**INSTRUCTIONS TO FOLLOW**
Give back exactly the line containing "The stride defines" together with all the lines after it, ending at the final line below.

**THE DATA**
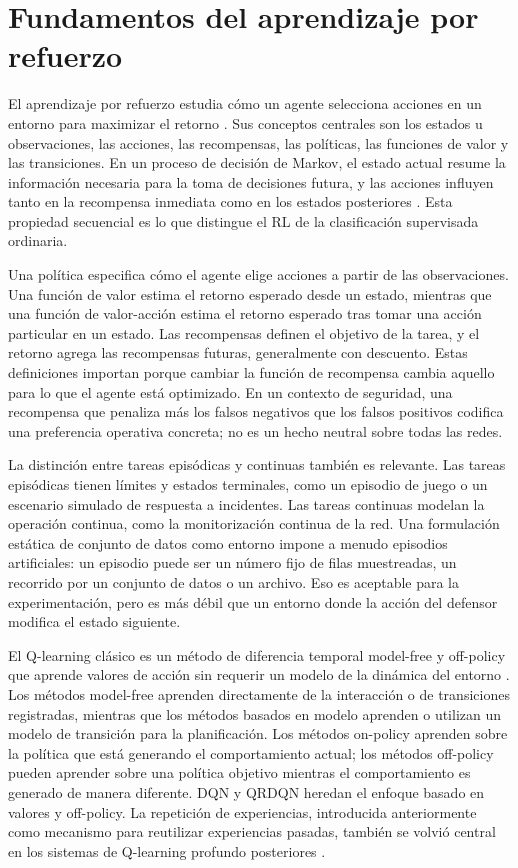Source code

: \section{Fundamentos del aprendizaje por refuerzo}

El aprendizaje por refuerzo estudia cómo un agente selecciona acciones en un entorno para maximizar el retorno \parencite{SuttonBarto2018RL}. Sus conceptos centrales son los estados u observaciones, las acciones, las recompensas, las políticas, las funciones de valor y las transiciones. En un proceso de decisión de Markov, el estado actual resume la información necesaria para la toma de decisiones futura, y las acciones influyen tanto en la recompensa inmediata como en los estados posteriores \parencite{SuttonBarto2018RL}. Esta propiedad secuencial es lo que distingue el RL de la clasificación supervisada ordinaria.

Una política especifica cómo el agente elige acciones a partir de las observaciones. Una función de valor estima el retorno esperado desde un estado, mientras que una función de valor-acción estima el retorno esperado tras tomar una acción particular en un estado. Las recompensas definen el objetivo de la tarea, y el retorno agrega las recompensas futuras, generalmente con descuento. Estas definiciones importan porque cambiar la función de recompensa cambia aquello para lo que el agente está optimizado. En un contexto de seguridad, una recompensa que penaliza más los falsos negativos que los falsos positivos codifica una preferencia operativa concreta; no es un hecho neutral sobre todas las redes.

La distinción entre tareas episódicas y continuas también es relevante. Las tareas episódicas tienen límites y estados terminales, como un episodio de juego o un escenario simulado de respuesta a incidentes. Las tareas continuas modelan la operación continua, como la monitorización continua de la red. Una formulación estática de conjunto de datos como entorno impone a menudo episodios artificiales: un episodio puede ser un número fijo de filas muestreadas, un recorrido por un conjunto de datos o un archivo. Eso es aceptable para la experimentación, pero es más débil que un entorno donde la acción del defensor modifica el estado siguiente.

El Q-learning clásico es un método de diferencia temporal model-free y off-policy que aprende valores de acción sin requerir un modelo de la dinámica del entorno \parencite{WatkinsDayan1992QLearning}. Los métodos model-free aprenden directamente de la interacción o de transiciones registradas, mientras que los métodos basados en modelo aprenden o utilizan un modelo de transición para la planificación. Los métodos on-policy aprenden sobre la política que está generando el comportamiento actual; los métodos off-policy pueden aprender sobre una política objetivo mientras el comportamiento es generado de manera diferente. DQN y QRDQN heredan el enfoque basado en valores y off-policy. La repetición de experiencias, introducida anteriormente como mecanismo para reutilizar experiencias pasadas, también se volvió central en los sistemas de Q-learning profundo posteriores \parencite{Lin1992ReactiveAgents}.

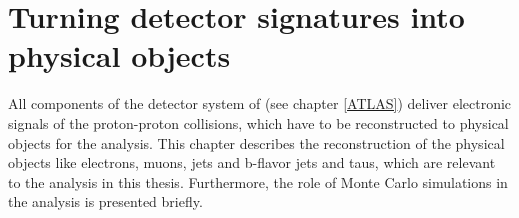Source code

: \chapter{Turning detector signatures into physical objects}\label{detectorsignatures}
All components of the detector system of {\ATLAS} (see chapter \ref{ATLAS}) deliver electronic signals of the proton-proton collisions, which have to be reconstructed to physical objects for the analysis. This chapter describes the reconstruction of the physical objects like electrons, muons, jets and b-flavor jets and taus, which are relevant to the analysis in this thesis. Furthermore, the role of Monte Carlo simulations in the analysis is presented briefly.
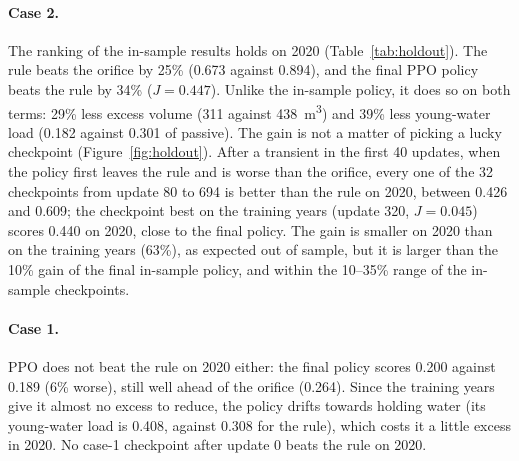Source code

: \documentclass[11pt]{article}
\begin{document}
\paragraph{Case 2.} The ranking of the in-sample results holds on 2020
(Table~\ref{tab:holdout}). The rule beats the orifice by 25\% (0.673 against 0.894), and the
final PPO policy beats the rule by 34\% ($J = 0.447$). Unlike the in-sample policy, it does
so on both terms: 29\% less excess volume (311 against \SI{438}{\m^3}) and 39\% less
young-water load (0.182 against 0.301 of passive). The gain is not a matter of picking a
lucky checkpoint (Figure~\ref{fig:holdout}). After a transient in the first 40 updates, when
the policy first leaves the rule and is worse than the orifice, every one of the 32
checkpoints from update 80 to 694 is better than the rule on 2020, between 0.426 and 0.609;
the checkpoint best on the training years (update 320, $J = 0.045$) scores 0.440 on 2020,
close to the final policy. The gain is smaller on 2020 than on the training years (63\%),
as expected out of sample, but it is larger than the 10\% gain of the final in-sample
policy, and within the 10--35\% range of the in-sample checkpoints.

\paragraph{Case 1.} PPO does not beat the rule on 2020 either: the final policy scores
0.200 against 0.189 (6\% worse), still well ahead of the orifice (0.264). Since the training
years give it almost no excess to reduce, the policy drifts towards holding water (its
young-water load is 0.408, against 0.308 for the rule), which costs it a little excess in
2020. No case-1 checkpoint after update 0 beats the rule on 2020.
\end{document}
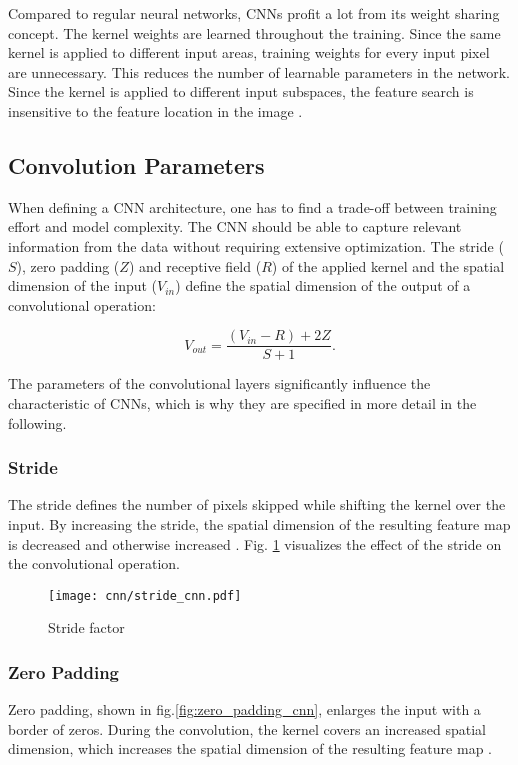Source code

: Compared to regular neural networks, CNNs profit a lot from its weight sharing concept. The kernel weights are learned throughout the training. Since the same kernel is applied to different input areas, training weights for every input pixel are unnecessary. This reduces the number of learnable parameters in the network. Since the kernel is applied to different input subspaces, the feature search is insensitive to the feature location in the image \cite{OShea2015}.

\subsection{Convolution Parameters}
When defining a CNN architecture, one has to find a trade-off between training effort and model complexity. The CNN should be able to capture relevant information from the data without requiring extensive optimization.
The stride ($S$), zero padding ($Z$) and receptive field ($R$) of the applied kernel and the spatial dimension of the input ($V_{in}$) define the spatial dimension of the output of a convolutional operation:

\begin{equation}
  V_{out} = \frac{(V_{in}-R)+2Z}{S+1}.
  \label{eq:spatial_dimensionality_cnn_feature map}
\end{equation}

The parameters of the convolutional layers significantly influence the characteristic of CNNs, which is why they are specified in more detail in the following.

\subsubsection{Stride}
The stride defines the number of pixels skipped while shifting the kernel over the input. By increasing the stride, the spatial dimension of the resulting feature map is decreased and otherwise increased \cite{OShea2015}. Fig. \ref{fig:stride_cnn} visualizes the effect of the stride on the convolutional operation.

\begin{figure}[H]
  \centering
  \texttt{[image: cnn/stride\_cnn.pdf]}
  \caption {Stride factor}
  \label{fig:stride_cnn}
\end{figure}


\subsubsection{Zero Padding}
Zero padding, shown in fig.\ref{fig:zero_padding_cnn}, enlarges the input with a border of zeros. During the convolution, the kernel covers an increased spatial dimension, which increases the spatial dimension of the resulting feature map \cite{OShea2015}.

**TASK OUTPUT**
The stride defines the number of pixels skipped while shifting the kernel over the input. By increasing the stride, the spatial dimension of the resulting feature map is decreased and otherwise increased \cite{OShea2015}. Fig. \ref{fig:stride_cnn} visualizes the effect of the stride on the convolutional operation.

\begin{figure}[H]
  \centering
  \texttt{[image: cnn/stride\_cnn.pdf]}
  \caption {Stride factor}
  \label{fig:stride_cnn}
\end{figure}


\subsubsection{Zero Padding}
Zero padding, shown in fig.\ref{fig:zero_padding_cnn}, enlarges the input with a border of zeros. During the convolution, the kernel covers an increased spatial dimension, which increases the spatial dimension of the resulting feature map \cite{OShea2015}.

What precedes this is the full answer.